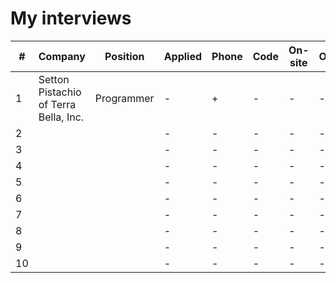 # My interviews

| #  | Company                               | Position                 | Applied | Phone | Code | On-site | Offer |
|----|---------------------------------------|--------------------------|---------|-------|------|---------|-------|
| 1  | Setton Pistachio of Terra Bella, Inc. | Programmer               | -       | +     | -    | -       | -     |
| 2  |  |                | -       | -     | -    | -       | -     |
| 3  |  |                | -       | -     | -    | -       | -     |
| 4  |  |                | -       | -     | -    | -       | -     |
| 5  |  |                | -       | -     | -    | -       | -     |
| 6  |  |                | -       | -     | -    | -       | -     |
| 7  |  |                | -       | -     | -    | -       | -     |
| 8  |  |                | -       | -     | -    | -       | -     |
| 9  |  |                | -       | -     | -    | -       | -     |
| 10 |  |                | -       | -     | -    | -       | -     |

-- -- --

» **AIM OF THE EXERCISE**
Your answer must be the records above, word for word, with no pictures.

» **ANSWER SECTION**
 # My interviews

| #  | Company                               | Position                 | Applied | Phone | Code | On-site | Offer |
|----|---------------------------------------|--------------------------|---------|-------|------|---------|-------|
| 1  | Setton Pistachio of Terra Bella, Inc. | Programmer               | -       | +     | -    | -       | -     |
| 2  |  |                | -       | -     | -    | -       | -     |
| 3  |  |                | -       | -     | -    | -       | -     |
| 4  |  |                | -       | -     | -    | -       | -     |
| 5  |  |                | -       | -     | -    | -       | -     |
| 6  |  |                | -       | -     | -    | -       | -     |
| 7  |  |                | -       | -     | -    | -       | -     |
| 8  |  |                | -       | -     | -    | -       | -     |
| 9  |  |                | -       | -     | -    | -       | -     |
| 10 |  |                | -       | -     | -    | -       | -     |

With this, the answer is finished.